Records to use:
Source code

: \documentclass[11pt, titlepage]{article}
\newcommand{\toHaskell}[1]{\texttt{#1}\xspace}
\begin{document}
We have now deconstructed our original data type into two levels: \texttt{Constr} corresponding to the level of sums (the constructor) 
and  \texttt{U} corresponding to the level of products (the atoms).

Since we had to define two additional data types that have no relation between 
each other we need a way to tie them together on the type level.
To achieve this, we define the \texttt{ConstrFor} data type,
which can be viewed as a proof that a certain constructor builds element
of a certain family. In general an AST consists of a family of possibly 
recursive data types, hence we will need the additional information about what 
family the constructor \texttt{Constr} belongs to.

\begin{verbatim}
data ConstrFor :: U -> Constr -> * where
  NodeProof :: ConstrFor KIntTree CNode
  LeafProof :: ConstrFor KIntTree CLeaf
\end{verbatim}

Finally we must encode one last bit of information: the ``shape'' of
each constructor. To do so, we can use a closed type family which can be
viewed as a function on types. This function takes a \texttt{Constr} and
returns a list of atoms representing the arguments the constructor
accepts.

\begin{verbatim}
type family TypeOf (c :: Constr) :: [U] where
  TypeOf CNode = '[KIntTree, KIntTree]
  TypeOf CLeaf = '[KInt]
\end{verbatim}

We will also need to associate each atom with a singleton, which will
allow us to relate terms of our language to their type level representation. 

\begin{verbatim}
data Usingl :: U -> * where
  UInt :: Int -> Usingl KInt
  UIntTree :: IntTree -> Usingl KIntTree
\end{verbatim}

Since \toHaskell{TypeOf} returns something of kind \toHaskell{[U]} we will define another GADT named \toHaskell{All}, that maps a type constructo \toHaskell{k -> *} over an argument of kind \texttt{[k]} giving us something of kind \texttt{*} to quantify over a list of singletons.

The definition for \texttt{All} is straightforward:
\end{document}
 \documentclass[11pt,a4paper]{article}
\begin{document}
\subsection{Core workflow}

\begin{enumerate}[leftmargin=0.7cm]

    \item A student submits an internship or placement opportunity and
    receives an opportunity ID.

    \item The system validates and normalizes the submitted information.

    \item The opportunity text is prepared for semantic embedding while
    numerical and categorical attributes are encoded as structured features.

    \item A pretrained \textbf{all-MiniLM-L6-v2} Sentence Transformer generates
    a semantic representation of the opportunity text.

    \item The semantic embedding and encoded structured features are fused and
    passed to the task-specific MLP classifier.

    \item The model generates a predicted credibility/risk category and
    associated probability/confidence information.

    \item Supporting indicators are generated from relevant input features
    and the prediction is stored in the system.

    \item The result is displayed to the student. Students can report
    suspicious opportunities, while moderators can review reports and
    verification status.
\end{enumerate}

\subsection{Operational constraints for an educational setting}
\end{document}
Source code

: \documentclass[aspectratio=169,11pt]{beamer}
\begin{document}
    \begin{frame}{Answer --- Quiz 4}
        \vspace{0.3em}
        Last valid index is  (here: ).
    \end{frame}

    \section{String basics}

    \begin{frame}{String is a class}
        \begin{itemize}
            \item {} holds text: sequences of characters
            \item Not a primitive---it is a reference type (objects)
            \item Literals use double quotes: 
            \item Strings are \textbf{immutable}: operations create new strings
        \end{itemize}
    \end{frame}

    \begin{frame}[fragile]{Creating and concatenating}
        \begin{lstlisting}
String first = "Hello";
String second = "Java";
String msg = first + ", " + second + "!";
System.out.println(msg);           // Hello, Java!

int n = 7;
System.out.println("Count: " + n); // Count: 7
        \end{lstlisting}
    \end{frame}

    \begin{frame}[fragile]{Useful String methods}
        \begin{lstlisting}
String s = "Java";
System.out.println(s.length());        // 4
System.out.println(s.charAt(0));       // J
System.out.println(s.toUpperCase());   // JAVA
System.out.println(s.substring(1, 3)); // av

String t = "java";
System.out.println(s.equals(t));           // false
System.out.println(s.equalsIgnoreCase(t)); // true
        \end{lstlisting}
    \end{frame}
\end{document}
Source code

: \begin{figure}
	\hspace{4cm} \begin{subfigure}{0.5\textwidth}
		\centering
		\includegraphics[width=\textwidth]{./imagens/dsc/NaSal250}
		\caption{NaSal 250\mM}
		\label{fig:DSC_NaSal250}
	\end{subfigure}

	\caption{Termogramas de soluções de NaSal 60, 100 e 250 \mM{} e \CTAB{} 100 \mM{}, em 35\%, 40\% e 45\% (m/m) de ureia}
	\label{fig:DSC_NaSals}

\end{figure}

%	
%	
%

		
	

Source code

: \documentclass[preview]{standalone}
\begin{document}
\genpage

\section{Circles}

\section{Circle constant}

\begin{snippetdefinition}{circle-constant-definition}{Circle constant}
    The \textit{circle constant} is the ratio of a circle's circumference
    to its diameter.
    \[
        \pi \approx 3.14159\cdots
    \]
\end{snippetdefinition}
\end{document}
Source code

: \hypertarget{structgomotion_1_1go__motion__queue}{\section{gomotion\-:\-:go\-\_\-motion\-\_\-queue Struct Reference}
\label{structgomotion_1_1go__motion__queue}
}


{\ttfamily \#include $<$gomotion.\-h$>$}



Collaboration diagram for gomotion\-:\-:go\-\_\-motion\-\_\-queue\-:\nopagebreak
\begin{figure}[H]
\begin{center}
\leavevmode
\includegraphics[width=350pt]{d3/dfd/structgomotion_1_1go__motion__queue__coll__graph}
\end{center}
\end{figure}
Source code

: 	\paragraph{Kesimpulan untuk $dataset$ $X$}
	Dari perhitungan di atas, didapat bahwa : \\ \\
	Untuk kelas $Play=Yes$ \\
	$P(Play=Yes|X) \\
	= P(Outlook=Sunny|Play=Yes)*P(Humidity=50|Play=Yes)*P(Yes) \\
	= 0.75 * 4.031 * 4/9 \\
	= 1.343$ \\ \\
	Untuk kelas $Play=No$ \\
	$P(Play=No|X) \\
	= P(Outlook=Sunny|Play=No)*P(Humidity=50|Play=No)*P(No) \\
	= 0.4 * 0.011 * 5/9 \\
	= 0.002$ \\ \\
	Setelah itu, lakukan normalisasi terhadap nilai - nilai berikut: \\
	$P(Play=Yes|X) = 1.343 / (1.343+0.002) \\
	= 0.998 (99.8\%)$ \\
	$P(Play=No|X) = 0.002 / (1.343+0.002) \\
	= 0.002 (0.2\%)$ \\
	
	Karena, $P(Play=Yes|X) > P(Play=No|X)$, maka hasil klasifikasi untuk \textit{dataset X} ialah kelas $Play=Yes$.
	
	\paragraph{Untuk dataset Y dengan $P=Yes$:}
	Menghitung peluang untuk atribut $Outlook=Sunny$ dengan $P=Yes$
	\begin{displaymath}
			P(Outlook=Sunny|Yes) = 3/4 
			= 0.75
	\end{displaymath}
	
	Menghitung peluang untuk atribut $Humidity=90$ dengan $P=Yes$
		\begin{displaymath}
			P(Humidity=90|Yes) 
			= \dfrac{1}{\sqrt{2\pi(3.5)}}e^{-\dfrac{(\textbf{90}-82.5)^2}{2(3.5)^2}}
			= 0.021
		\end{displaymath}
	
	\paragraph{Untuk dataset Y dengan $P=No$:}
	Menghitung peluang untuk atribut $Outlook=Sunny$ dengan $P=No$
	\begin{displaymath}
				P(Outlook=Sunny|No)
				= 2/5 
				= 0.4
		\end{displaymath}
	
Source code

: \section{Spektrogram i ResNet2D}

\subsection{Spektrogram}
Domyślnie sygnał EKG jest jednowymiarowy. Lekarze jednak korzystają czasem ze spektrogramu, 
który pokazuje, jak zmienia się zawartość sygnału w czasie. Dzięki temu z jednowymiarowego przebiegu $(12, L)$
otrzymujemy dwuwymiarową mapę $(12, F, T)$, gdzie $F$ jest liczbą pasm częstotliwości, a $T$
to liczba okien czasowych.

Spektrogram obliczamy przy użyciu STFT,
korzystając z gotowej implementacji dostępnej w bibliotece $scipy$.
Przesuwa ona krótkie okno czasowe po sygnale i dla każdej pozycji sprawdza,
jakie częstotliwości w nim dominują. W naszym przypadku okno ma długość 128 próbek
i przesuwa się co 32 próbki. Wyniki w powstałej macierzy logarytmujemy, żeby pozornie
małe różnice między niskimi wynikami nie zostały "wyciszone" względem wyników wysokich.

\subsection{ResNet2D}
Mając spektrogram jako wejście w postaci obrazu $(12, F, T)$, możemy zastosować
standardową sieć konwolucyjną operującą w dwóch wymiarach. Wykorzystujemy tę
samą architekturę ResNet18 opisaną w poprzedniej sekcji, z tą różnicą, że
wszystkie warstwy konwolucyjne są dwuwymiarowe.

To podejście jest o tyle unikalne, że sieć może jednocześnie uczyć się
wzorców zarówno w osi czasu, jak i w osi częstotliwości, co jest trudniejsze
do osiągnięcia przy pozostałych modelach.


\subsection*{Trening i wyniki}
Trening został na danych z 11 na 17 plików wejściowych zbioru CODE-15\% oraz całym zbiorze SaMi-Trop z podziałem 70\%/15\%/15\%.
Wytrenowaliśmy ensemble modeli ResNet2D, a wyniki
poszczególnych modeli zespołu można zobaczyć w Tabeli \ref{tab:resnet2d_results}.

Work order: Exactly as written, please transcribe the lines from the start of the records above to the line that holds "TypeOf CNode = '[KIntTree, KIntTree]", both ends included.

Answer to this exercise:
Source code

: \documentclass[11pt, titlepage]{article}
\newcommand{\toHaskell}[1]{\texttt{#1}\xspace}
\begin{document}
We have now deconstructed our original data type into two levels: \texttt{Constr} corresponding to the level of sums (the constructor) 
and  \texttt{U} corresponding to the level of products (the atoms).

Since we had to define two additional data types that have no relation between 
each other we need a way to tie them together on the type level.
To achieve this, we define the \texttt{ConstrFor} data type,
which can be viewed as a proof that a certain constructor builds element
of a certain family. In general an AST consists of a family of possibly 
recursive data types, hence we will need the additional information about what 
family the constructor \texttt{Constr} belongs to.

\begin{verbatim}
data ConstrFor :: U -> Constr -> * where
  NodeProof :: ConstrFor KIntTree CNode
  LeafProof :: ConstrFor KIntTree CLeaf
\end{verbatim}

Finally we must encode one last bit of information: the ``shape'' of
each constructor. To do so, we can use a closed type family which can be
viewed as a function on types. This function takes a \texttt{Constr} and
returns a list of atoms representing the arguments the constructor
accepts.

\begin{verbatim}
type family TypeOf (c :: Constr) :: [U] where
  TypeOf CNode = '[KIntTree, KIntTree]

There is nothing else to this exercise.